Task to carry out: Lines in the listing below that contain the string "参加者のスマホ" are to be found and copied.

Material for this task:

----

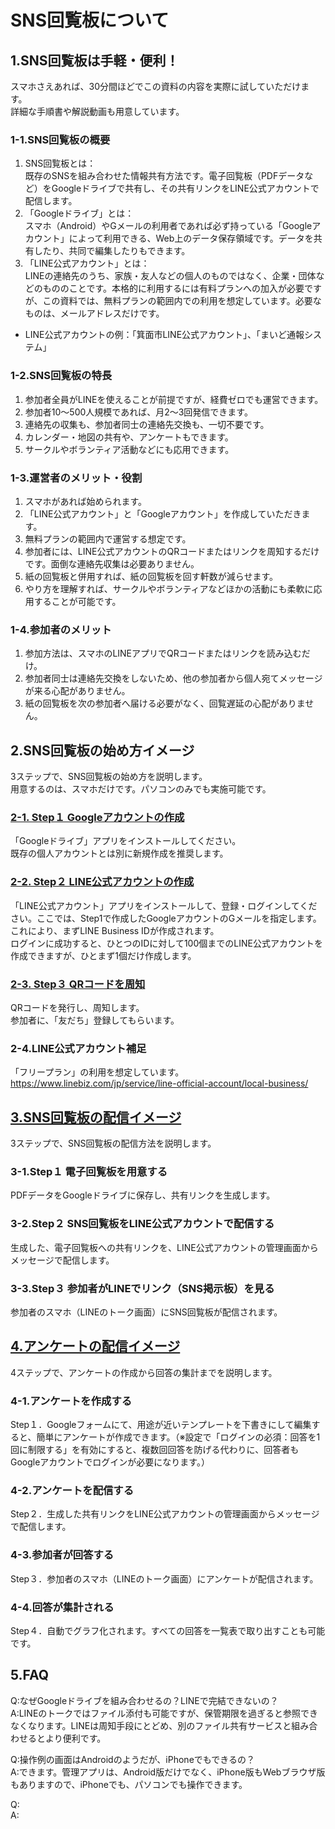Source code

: # SNS回覧板について
## 1.SNS回覧板は手軽・便利！
スマホさえあれば、30分間ほどでこの資料の内容を実際に試していただけます。  
詳細な手順書や解説動画も用意しています。  
### 1-1.SNS回覧板の概要
1. SNS回覧板とは：  
既存のSNSを組み合わせた情報共有方法です。電子回覧板（PDFデータなど）をGoogleドライブで共有し、その共有リンクをLINE公式アカウントで配信します。  
2. 「Googleドライブ」とは：  
スマホ（Android）やGメールの利用者であれば必ず持っている「Googleアカウント」によって利用できる、Web上のデータ保存領域です。データを共有したり、共同で編集したりもできます。  
3. 「LINE公式アカウント」とは：  
LINEの連絡先のうち、家族・友人などの個人のものではなく、企業・団体などのもののことです。本格的に利用するには有料プランへの加入が必要ですが、この資料では、無料プランの範囲内での利用を想定しています。必要なものは、メールアドレスだけです。  
- LINE公式アカウントの例：「箕面市LINE公式アカウント」、「まいど通報システム」
### 1-2.SNS回覧板の特長
1. 参加者全員がLINEを使えることが前提ですが、経費ゼロでも運営できます。  
2. 参加者10～500人規模であれば、月2～3回発信できます。  
3. 連絡先の収集も、参加者同士の連絡先交換も、一切不要です。  
4. カレンダー・地図の共有や、アンケートもできます。  
5. サークルやボランティア活動などにも応用できます。  
### 1-3.運営者のメリット・役割
1. スマホがあれば始められます。  
2. 「LINE公式アカウント」と「Googleアカウント」を作成していただきます。  
3. 無料プランの範囲内で運営する想定です。  
4. 参加者には、LINE公式アカウントのQRコードまたはリンクを周知するだけです。面倒な連絡先収集は必要ありません。  
5. 紙の回覧板と併用すれば、紙の回覧板を回す軒数が減らせます。  
6. やり方を理解すれば、サークルやボランティアなどほかの活動にも柔軟に応用することが可能です。  
### 1-4.参加者のメリット
1. 参加方法は、スマホのLINEアプリでQRコードまたはリンクを読み込むだけ。  
2. 参加者同士は連絡先交換をしないため、他の参加者から個人宛てメッセージが来る心配がありません。  
3. 紙の回覧板を次の参加者へ届ける必要がなく、回覧遅延の心配がありません。  
  
## 2.SNS回覧板の始め方イメージ
3ステップで、SNS回覧板の始め方を説明します。  
用意するのは、スマホだけです。パソコンのみでも実施可能です。  
### [2-1. Step１ Googleアカウントの作成](2_1_google_account.md)
「Googleドライブ」アプリをインストールしてください。  
既存の個人アカウントとは別に新規作成を推奨します。  
### [2-2. Step２ LINE公式アカウントの作成](2_2_LINE_OfficialAccount.md)
「LINE公式アカウント」アプリをインストールして、登録・ログインしてください。ここでは、Step1で作成したGoogleアカウントのGメールを指定します。これにより、まずLINE Business IDが作成されます。  
ログインに成功すると、ひとつのIDに対して100個までのLINE公式アカウントを作成できますが、ひとまず1個だけ作成します。
### [2-3. Step３ QRコードを周知](2_3_QRcode.md)
QRコードを発行し、周知します。  
参加者に、「友だち」登録してもらいます。  
### 2-4.LINE公式アカウント補足
「フリープラン」の利用を想定しています。  
https://www.linebiz.com/jp/service/line-official-account/local-business/

## [3.SNS回覧板の配信イメージ](3_Google_Drive.md)
3ステップで、SNS回覧板の配信方法を説明します。  
### 3-1.Step１ 電子回覧板を用意する
PDFデータをGoogleドライブに保存し、共有リンクを生成します。
### 3-2.Step２ SNS回覧板をLINE公式アカウントで配信する
生成した、電子回覧板への共有リンクを、LINE公式アカウントの管理画面からメッセージで配信します。
### 3-3.Step３ 参加者がLINEでリンク（SNS掲示板）を見る
参加者のスマホ（LINEのトーク画面）にSNS回覧板が配信されます。
  
## [4.アンケートの配信イメージ](4_Google_Forms.md)
4ステップで、アンケートの作成から回答の集計までを説明します。  
### 4-1.アンケートを作成する
Step１．Googleフォームにて、用途が近いテンプレートを下書きにして編集すると、簡単にアンケートが作成できます。（※設定で「ログインの必須：回答を1回に制限する」を有効にすると、複数回回答を防げる代わりに、回答者もGoogleアカウントでログインが必要になります。）
### 4-2.アンケートを配信する
Step２．生成した共有リンクをLINE公式アカウントの管理画面からメッセージで配信します。
### 4-3.参加者が回答する
Step３．参加者のスマホ（LINEのトーク画面）にアンケートが配信されます。
### 4-4.回答が集計される
Step４．自動でグラフ化されます。すべての回答を一覧表で取り出すことも可能です。
## 5.FAQ
Q:なぜGoogleドライブを組み合わせるの？LINEで完結できないの？  
A:LINEのトークではファイル添付も可能ですが、保管期限を過ぎると参照できなくなります。LINEは周知手段にとどめ、別のファイル共有サービスと組み合わせるとより便利です。  
  
Q:操作例の画面はAndroidのようだが、iPhoneでもできるの？  
A:できます。管理アプリは、Android版だけでなく、iPhone版もWebブラウザ版もありますので、iPhoneでも、パソコンでも操作できます。  
  
Q:  
A:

----

Written response:
参加者のスマホ（LINEのトーク画面）にSNS回覧板が配信されます。
Step３．参加者のスマホ（LINEのトーク画面）にアンケートが配信されます。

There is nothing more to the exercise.